In several parts of the midlands, west and north-west, protests took place from early in the new year outside primary healthcare centres, with participants carrying crosses and bearing placards, with phrases such as, "Doc, if she's not sick, she's not a patient, just a paying proposition" and "Doctor? Merchant of misery more like!"
Independent TD for Galway West Catherine Connolly concurs with the NWCI that any available information collated by the minister's department should be made available now.
In a Dáíl question last month on whether additional resources had been allocated to hospitals for provision of abortion services, she was told that €12m was provided in 2019 for the implementation of termination of pregnancy services, some €7m of which has been allocated for provision of the service in the acute hospital system.
The HSE told the Irish Independent that the new clinical lead will chair an advisory forum, which will have representatives from the provider organisations, as well as other key stakeholders.

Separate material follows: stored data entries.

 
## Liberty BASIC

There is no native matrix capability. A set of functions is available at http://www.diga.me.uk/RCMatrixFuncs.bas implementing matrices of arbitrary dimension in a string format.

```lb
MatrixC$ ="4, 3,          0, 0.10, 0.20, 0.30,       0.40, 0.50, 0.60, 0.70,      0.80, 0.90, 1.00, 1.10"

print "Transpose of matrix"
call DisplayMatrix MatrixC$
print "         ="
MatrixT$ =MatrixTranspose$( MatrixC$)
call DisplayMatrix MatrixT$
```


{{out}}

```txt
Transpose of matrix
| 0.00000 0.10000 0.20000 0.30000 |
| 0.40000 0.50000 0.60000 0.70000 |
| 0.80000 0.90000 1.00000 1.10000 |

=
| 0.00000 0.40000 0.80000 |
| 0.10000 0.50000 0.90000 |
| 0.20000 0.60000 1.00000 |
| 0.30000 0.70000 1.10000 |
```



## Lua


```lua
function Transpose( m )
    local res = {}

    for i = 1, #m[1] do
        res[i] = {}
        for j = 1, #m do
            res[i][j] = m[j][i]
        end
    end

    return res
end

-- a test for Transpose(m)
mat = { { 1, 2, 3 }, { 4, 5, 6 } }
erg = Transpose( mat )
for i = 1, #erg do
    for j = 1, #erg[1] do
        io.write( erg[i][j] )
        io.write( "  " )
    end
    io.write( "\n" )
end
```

Asked to comment on the recording issue, the HSE said that "all terminations must be notified to the minister in accordance with section 20 Health (Regulation of Termination of Pregnancy) Act, 2018" and "where a woman presents with a complication of a termination, this will be recorded locally, depending on the intervention required".
In a separate response to Connolly, the HSE's national women and infants health programme general manager Mary-Jo Biggs said that hospitals aim to treat every woman with "dignity and respect".
However, it said there may be occasions "due to the demand for the termination service and/or competing demands from other areas of the hospital - for example, infection control requirements" where the location of the woman during patient management is "not ideal".
Biggs said that "data in relation to the number of incidences" of this nature is "not available or routinely recorded/collated within the health service".